The aim of this research explains this ; What kind of experience do early 20's women who went
through their parents' divorce when they were teenagers, express through art works about their self
images? And what are the meaning and the essence of their experiences? For these, I, the researcher,
select 7 voluntary participants of the research, who went thought their parents' divorce then they were
teenagers, and in order to understand vividly the meaning of their experiences. Max van Manen's
research methodology of the hermeneutic Phenomenological qualitative research has been applied to
have clear understanding of the participants’experience. The period of the data's collection was from
September, 2014 to June, 2015, collecting the in-delth interviews and paintings and I finished the
collection when the data were saturared.

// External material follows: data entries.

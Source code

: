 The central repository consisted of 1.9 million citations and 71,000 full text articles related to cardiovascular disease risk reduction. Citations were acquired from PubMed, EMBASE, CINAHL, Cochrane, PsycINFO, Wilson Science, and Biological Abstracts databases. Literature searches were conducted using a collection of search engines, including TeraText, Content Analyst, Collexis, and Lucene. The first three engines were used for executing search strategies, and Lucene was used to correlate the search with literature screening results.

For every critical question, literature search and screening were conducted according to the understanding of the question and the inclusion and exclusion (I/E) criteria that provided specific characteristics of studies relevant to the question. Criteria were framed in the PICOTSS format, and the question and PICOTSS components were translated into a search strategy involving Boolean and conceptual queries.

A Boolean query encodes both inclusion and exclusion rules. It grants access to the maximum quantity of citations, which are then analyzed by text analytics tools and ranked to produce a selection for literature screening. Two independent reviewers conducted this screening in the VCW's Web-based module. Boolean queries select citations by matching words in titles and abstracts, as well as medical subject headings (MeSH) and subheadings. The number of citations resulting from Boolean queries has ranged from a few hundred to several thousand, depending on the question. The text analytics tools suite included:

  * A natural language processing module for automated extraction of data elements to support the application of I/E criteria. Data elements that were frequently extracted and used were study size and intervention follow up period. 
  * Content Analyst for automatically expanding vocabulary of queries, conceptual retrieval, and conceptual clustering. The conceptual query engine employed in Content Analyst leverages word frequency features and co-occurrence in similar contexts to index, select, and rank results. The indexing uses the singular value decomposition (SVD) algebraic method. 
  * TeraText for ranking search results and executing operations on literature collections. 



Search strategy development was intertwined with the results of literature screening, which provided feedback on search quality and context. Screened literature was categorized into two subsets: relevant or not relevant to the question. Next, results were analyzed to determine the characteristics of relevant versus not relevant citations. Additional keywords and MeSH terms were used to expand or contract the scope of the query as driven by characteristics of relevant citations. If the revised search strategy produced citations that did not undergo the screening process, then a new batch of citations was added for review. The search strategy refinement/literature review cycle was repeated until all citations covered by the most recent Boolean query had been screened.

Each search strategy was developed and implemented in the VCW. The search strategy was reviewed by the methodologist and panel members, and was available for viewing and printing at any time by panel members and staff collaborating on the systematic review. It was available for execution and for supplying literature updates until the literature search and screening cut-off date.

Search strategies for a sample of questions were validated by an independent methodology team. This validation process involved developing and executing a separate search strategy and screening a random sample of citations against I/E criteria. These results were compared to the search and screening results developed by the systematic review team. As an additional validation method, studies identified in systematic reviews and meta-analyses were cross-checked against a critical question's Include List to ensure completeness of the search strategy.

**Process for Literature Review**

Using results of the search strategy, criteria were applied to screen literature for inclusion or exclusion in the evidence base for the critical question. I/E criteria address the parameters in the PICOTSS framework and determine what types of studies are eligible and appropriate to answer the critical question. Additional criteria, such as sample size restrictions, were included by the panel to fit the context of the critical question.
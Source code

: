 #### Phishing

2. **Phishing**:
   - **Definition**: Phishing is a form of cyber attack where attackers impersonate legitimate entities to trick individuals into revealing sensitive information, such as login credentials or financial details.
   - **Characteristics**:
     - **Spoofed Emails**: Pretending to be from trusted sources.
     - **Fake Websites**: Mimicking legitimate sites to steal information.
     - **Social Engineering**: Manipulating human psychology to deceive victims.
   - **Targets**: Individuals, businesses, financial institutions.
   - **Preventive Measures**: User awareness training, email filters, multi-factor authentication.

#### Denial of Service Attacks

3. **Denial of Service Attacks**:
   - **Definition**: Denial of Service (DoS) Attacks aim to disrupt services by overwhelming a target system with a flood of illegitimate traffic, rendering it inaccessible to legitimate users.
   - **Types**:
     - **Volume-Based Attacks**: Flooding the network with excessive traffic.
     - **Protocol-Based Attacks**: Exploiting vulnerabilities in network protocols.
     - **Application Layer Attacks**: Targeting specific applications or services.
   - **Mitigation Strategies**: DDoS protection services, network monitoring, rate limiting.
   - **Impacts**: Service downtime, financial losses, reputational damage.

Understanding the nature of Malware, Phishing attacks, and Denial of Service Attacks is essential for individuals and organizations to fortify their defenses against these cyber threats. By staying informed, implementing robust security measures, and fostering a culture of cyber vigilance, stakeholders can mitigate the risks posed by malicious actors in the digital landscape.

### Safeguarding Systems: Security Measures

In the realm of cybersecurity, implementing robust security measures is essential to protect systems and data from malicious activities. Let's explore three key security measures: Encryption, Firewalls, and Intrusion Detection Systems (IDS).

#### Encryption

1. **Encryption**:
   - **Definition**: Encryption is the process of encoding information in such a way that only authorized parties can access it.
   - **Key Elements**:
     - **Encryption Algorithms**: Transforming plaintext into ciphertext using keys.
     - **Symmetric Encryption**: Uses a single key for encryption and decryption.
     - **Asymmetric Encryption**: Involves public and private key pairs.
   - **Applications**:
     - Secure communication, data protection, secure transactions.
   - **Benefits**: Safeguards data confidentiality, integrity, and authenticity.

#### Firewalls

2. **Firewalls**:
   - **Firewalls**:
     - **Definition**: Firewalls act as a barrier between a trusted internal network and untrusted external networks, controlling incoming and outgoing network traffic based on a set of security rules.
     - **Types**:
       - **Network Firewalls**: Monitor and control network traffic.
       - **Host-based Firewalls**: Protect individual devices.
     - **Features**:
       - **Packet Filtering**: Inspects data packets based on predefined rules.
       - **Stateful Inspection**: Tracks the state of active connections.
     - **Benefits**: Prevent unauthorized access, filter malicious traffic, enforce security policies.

For the basis of 9 essential topics and 35 subtopics, I find
4 conclusions as follows; First, these research participants' minds are definitely hurt due to their
parents' divorce, when I see their art works, expressed through their self-images. This their art works
become the safe media, through which they face the hidden self-images and their negative and
evasive feelings are safely expressed.Second, these research participants can really ruminate on their
negative influences about relationships with the opposite sex and social relationships, due to the
divorces, through the visualization-course of their art works. Third, through the art works, the research
participants can recognize their traces of inner conflicts with parents, expressed unconsciously through
the art works, so they can reestablish the relationships with parents. Also, they had the wrong outlook on marriage, but fundamentally, they can forgive their parents, understanding them as ordianry people
through these participations. Forth, the art work experience enabled the participants to express their
suppressed feelings, accept themselves and to have an individual meaning that they can hopefully
exist with the positive & true 'self'.